Reconciler Integration

The reconciler manages handlers via a dict[str, LifecyclePhaseHandler]:

# In LabletReconciler
_active_handlers: dict[str, LifecyclePhaseHandler] = {}

async def _handle_instantiating(self, instance) -> ReconciliationResult:
    handler_key = f"{instance.id}:instantiate"

    if handler_key in self._active_handlers:
        handler = self._active_handlers[handler_key]
        if handler.is_running:
            return ReconciliationResult.success()  # handler is self-driving
        # Handler finished — clean up
        del self._active_handlers[handler_key]
        return ReconciliationResult.success()

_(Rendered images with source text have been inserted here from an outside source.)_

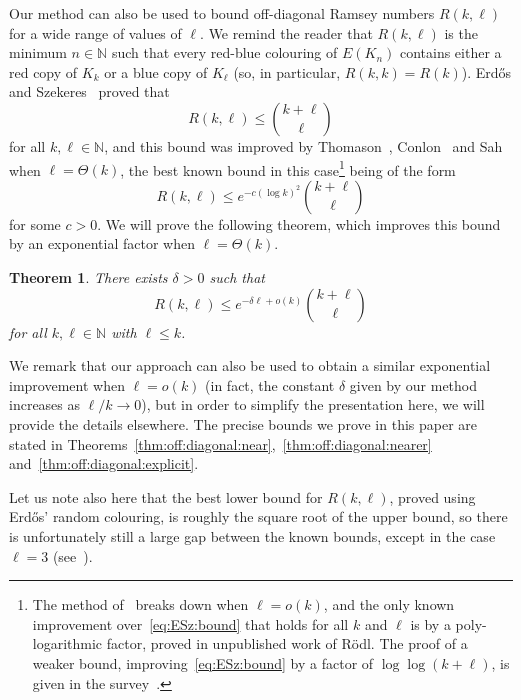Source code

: \documentclass[12pt,reqno]{amsart}
\newtheorem{theorem}{Theorem}[section]
\theoremstyle{definition}
\theoremstyle{remark}
\newcommand\N{\mathbb{N}}
\renewcommand{\le}{\leqslant}
\renewcommand{\to}{\rightarrow}
\def\N{\mathbb{N}}
\begin{document}
Our method can also be used to bound off-diagonal Ramsey numbers $R(k,\ell)$ for a wide range of values of $\ell$. We remind the reader that $R(k,\ell)$ is the minimum $n \in \N$ such that every red-blue colouring of $E(K_n)$ contains either a red copy of $K_k$ or a blue copy of $K_\ell$ (so, in particular, $R(k,k) = R(k)$). Erd\H{o}s and Szekeres~\cite{ESz35} proved that 
\begin{equation}\label{eq:ESz:bound}
R(k,\ell) \le {k + \ell \choose \ell}
\end{equation}
for all $k,\ell \in \N$, and this bound was improved by Thomason~\cite{T88}, Conlon~\cite{C09} and Sah~\cite{S23} when $\ell = \Theta(k)$, the best known bound in this case\footnote{The method of~\cite{T88,C09,S23} breaks down when $\ell = o(k)$, and the only known improvement over~\eqref{eq:ESz:bound} that holds for all $k$ and $\ell$ is by a poly-logarithmic factor, proved in unpublished work of R\"odl. The proof of a weaker bound,  improving~\eqref{eq:ESz:bound} by a factor of $\log\log(k+\ell)$, is given in the survey~\cite{GR}.} being of the form
$$R(k,\ell) \le e^{- c(\log k)^2} {k + \ell \choose \ell}$$
for some $c > 0$. We will prove the following theorem, which improves this bound by an exponential factor when $\ell = \Theta(k)$. 

\begin{theorem}\label{thm:off:diagonal}
There exists $\delta > 0$ such that 
$$R(k,\ell) \le e^{-\delta \ell + o(k)} {k + \ell \choose \ell}$$
for all $k,\ell \in \N$ with $\ell \le k$. 
\end{theorem}

We remark that our approach can also be used to obtain a similar exponential improvement when $\ell = o(k)$ (in fact, the constant $\delta$ given by our method increases as $\ell/k \to 0$), but in order to simplify the presentation here, we will provide the details elsewhere. The precise bounds we prove in this paper are stated in Theorems~\ref{thm:off:diagonal:near},~\ref{thm:off:diagonal:nearer} and~\ref{thm:off:diagonal:explicit}. 


Let us note also here that the best lower bound for $R(k,\ell)$, proved using Erd\H{o}s' random colouring, is roughly the square root of the upper bound, so there is unfortunately still a large gap between the known bounds, except in the case $\ell = 3$ (see~\cite{AKSz,Boh,BK,Kim,FGM,Sh83}). 
\end{document}
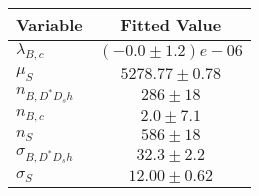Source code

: \begin{tabular}[t]{lc}
\hline
Variable &Fitted Value\\
\hline\hline
$\lambda_{B,c}$&$(-0.0\pm1.2)e-06$\\
\hline
$\mu_S$&$5278.77\pm0.78$\\
\hline
$n_{B, D^* D_s h}$&$286\pm18$\\
\hline
$n_{B,c}$&$2.0\pm7.1$\\
\hline
$n_S$&$586\pm18$\\
\hline
$\sigma_{B, D^* D_s h}$&$32.3\pm2.2$\\
\hline
$\sigma_S$&$12.00\pm0.62$\\
\hline
\end{tabular}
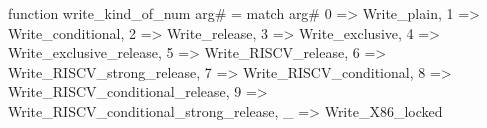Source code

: function write_kind_of_num arg# = match arg# {
  0 => Write_plain,
  1 => Write_conditional,
  2 => Write_release,
  3 => Write_exclusive,
  4 => Write_exclusive_release,
  5 => Write_RISCV_release,
  6 => Write_RISCV_strong_release,
  7 => Write_RISCV_conditional,
  8 => Write_RISCV_conditional_release,
  9 => Write_RISCV_conditional_strong_release,
  _ => Write_X86_locked
}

    # No pipeline defined → error
    pipeline_def = self._get_pipeline_def(instance, "instantiate")
    if not pipeline_def:
        await self._api.fail_session(
            instance.id,
            reason="No 'instantiate' pipeline defined. Configure pipelines on the LabletDefinition.",
        )
        return ReconciliationResult.failed("No pipeline defined")

    # Start new handler
    handler = LifecyclePhaseHandler(
        session_id=instance.id,
        pipeline_name="instantiate",
        pipeline_def=pipeline_def,
        context=self._build_context(instance),
        executor=self._pipeline_executor,
    )
    self._active_handlers[handler_key] = handler
    await handler.start()
    return ReconciliationResult.success()

Leader Step-Down Cleanup

When the reconciler loses leadership, all active handlers are cancelled:

async def _step_down(self) -> None:
    # Cancel all active pipeline handlers
    for key, handler in list(self._active_handlers.items()):
        await handler.stop()
    self._active_handlers.clear()
    # ... existing child service teardown ...
    await super()._step_down()

3. Concurrency Model — Watch Events, Per-Session Serialization, and Self-Driving

This section addresses three architectural questions:

  1. How does a running LifecyclePhaseHandler coexist with incoming etcd watch events?
  2. Should reconciliation be serialized per aggregate root?
  3. With polling disabled, how does the system remain both reactive and proactive?

Current Reconciler Concurrency (Pre-ADR-034)

The WatchTriggeredHostedService base class provides two call paths into reconcile():

Path Trigger Scope Concurrency
Polling Timer every reconcile_interval ALL non-terminal resources Up to max_concurrent (10) via asyncio.Semaphore
Watch etcd key change → debounce (0.5s) → drain-loop Single resource by ID Sequential — simple for loop
Startup sweep Once on leader election ALL non-terminal resources Up to max_concurrent via polling path

Existing race condition: The polling path checks ResourceState.in_progress before launching a reconcile task, but the watch path does not — it calls _reconcile_single() directly. A watch event and a polling cycle can reconcile the same session concurrently with no mutual exclusion.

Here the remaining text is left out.